Solving Data and System Integration Issues

One of the biggest headaches in the pharmaceutical supply chain is dealing with disconnected systems. When your inventory management, billing, and compliance software don’t communicate, you’re left with data silos. This forces your team to manually enter information across platforms, which invites errors and makes it impossible to get a clear, real-time view of your stock. Inconsistencies between systems can lead to inaccurate counts, billing mistakes, and compliance risks. The solution is to unify your operations on a single platform. A purpose-built serialized ERP integrates all your critical functions, from inventory and financials to compliance reporting, creating a single source of truth for your entire business. This eliminates redundant data entry and ensures everyone is working with the same accurate information.

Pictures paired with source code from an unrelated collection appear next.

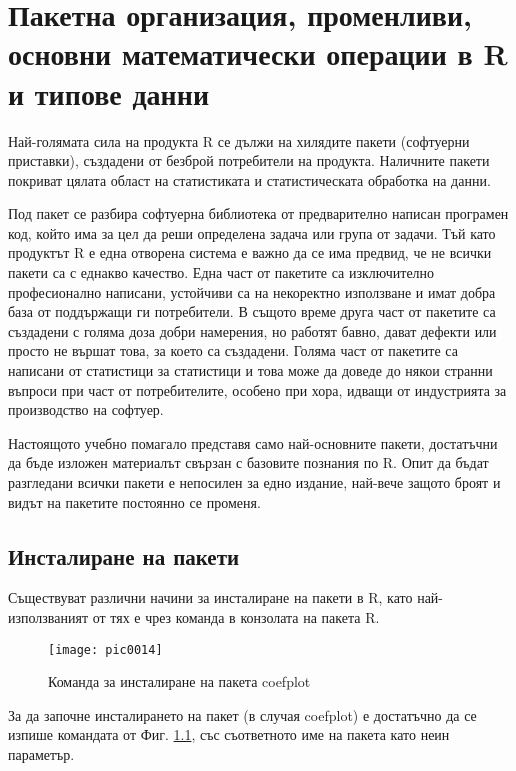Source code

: \newpage
\chapter{Пакетна организация, променливи, основни математически операции в R и типове данни}
\label{chapter02}

Най-голямата сила на продукта R се дължи на хилядите пакети (софтуерни приставки), създадени от безброй потребители на продукта. Наличните пакети покриват цялата област на статистиката и статистическата обработка на данни. 

Под пакет се разбира софтуерна библиотека от предварително написан програмен код, който има за цел да реши определена задача или група от задачи. Тъй като продуктът R е една отворена система е важно да се има предвид, че не всички пакети са с еднакво качество. Една част от пакетите са изключително професионално написани, устойчиви са на некоректно използване и имат добра база от поддържащи ги потребители. В същото време друга част от пакетите са създадени с голяма доза добри намерения, но работят бавно, дават дефекти или просто не вършат това, за което са създадени. Голяма част от пакетите са написани от статистици за статистици и това може да доведе до някои странни въпроси при част от потребителите, особено при хора, идващи от индустрията за производство на софтуер.

Настоящото учебно помагало представя само най-основните пакети, достатъчни да бъде изложен материалът свързан с базовите познания по R. Опит да бъдат разгледани всички пакети е непосилен за едно издание, най-вече защото броят и видът на пакетите постоянно се променя.

\section{Инсталиране на пакети}

Съществуват различни начини за инсталиране на пакети в R, като най-използваният от тях е чрез команда в конзолата на пакета R.

\begin{figure}[h!]
  \centering
  \texttt{[image: pic0014]}
  \caption{Команда за инсталиране на пакета coefplot}
\label{figure0014}
\end{figure}
\FloatBarrier

За да започне инсталирането на пакет (в случая coefplot) е достатъчно да се изпише командата от Фиг. \ref{figure0014}, със съответното име на пакета като неин параметър.

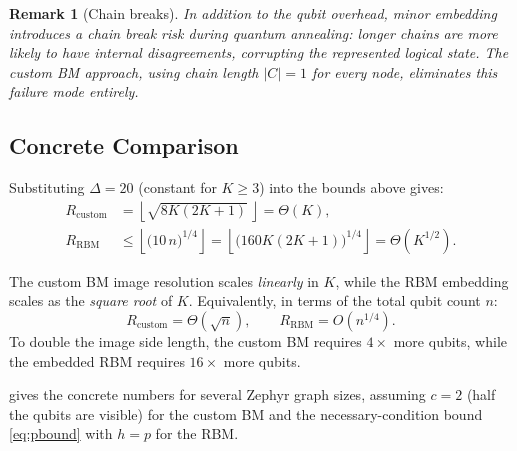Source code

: \documentclass[11pt,a4paper]{article}
\newtheorem{remark}{Remark}
\begin{document}
\begin{remark}[Chain breaks]
In addition to the qubit overhead, minor embedding introduces a \emph{chain break} risk during quantum annealing: longer chains are more likely to have internal disagreements, corrupting the represented logical state.  The custom BM approach, using chain length $|C|=1$ for every node, eliminates this failure mode entirely.
\end{remark}

\subsection{Concrete Comparison}\label{sec:concrete}

Substituting $\Delta = 20$ (constant for $K\geq 3$) into the bounds above gives:
\begin{align}
  R_{\mathrm{custom}} &= \left\lfloor\sqrt{8K(2K+1)}\,\right\rfloor = \Theta(K), \label{eq:Rcust}\\
  R_{\mathrm{RBM}}    &\leq \left\lfloor\bigl(10\,n\bigr)^{1/4}\right\rfloor = \left\lfloor\bigl(160K(2K+1)\bigr)^{1/4}\right\rfloor = \Theta\!\left(K^{1/2}\right). \label{eq:Rrbm}
\end{align}

The custom BM image resolution scales \emph{linearly} in $K$, while the RBM embedding scales as the \emph{square root} of $K$.  Equivalently, in terms of the total qubit count $n$:
\begin{equation}\label{eq:scaling}
  \boxed{R_{\mathrm{custom}} = \Theta\!\left(\sqrt{n}\right), \qquad R_{\mathrm{RBM}} = O\!\left(n^{1/4}\right).}
\end{equation}
To double the image side length, the custom BM requires $4\times$ more qubits, while the embedded RBM requires $16\times$ more qubits.

 gives the concrete numbers for several Zephyr graph sizes, assuming $c=2$ (half the qubits are visible) for the custom BM and the necessary-condition bound \eqref{eq:pbound} with $h=p$ for the RBM.
\end{document}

Addressing Staff Training and Adoption

Your cycle counting process is only as strong as the team executing it. If your staff doesn’t understand the “why” behind NDC-level precision or feels overwhelmed by new technology, human error is inevitable. Effective training is more than just a one-hour webinar; it’s about creating a culture of accuracy. It’s crucial to train the operational employees—like your pharmacists, buyers, and receiving technicians—who directly handle inventory and use your systems every day. Start by clearly explaining how accurate counts protect patients and the business. Then, provide hands-on training with your software and establish clear, documented procedures for every step. When your team feels confident and understands the importance of their role, they become your greatest asset in maintaining compliance and inventory control.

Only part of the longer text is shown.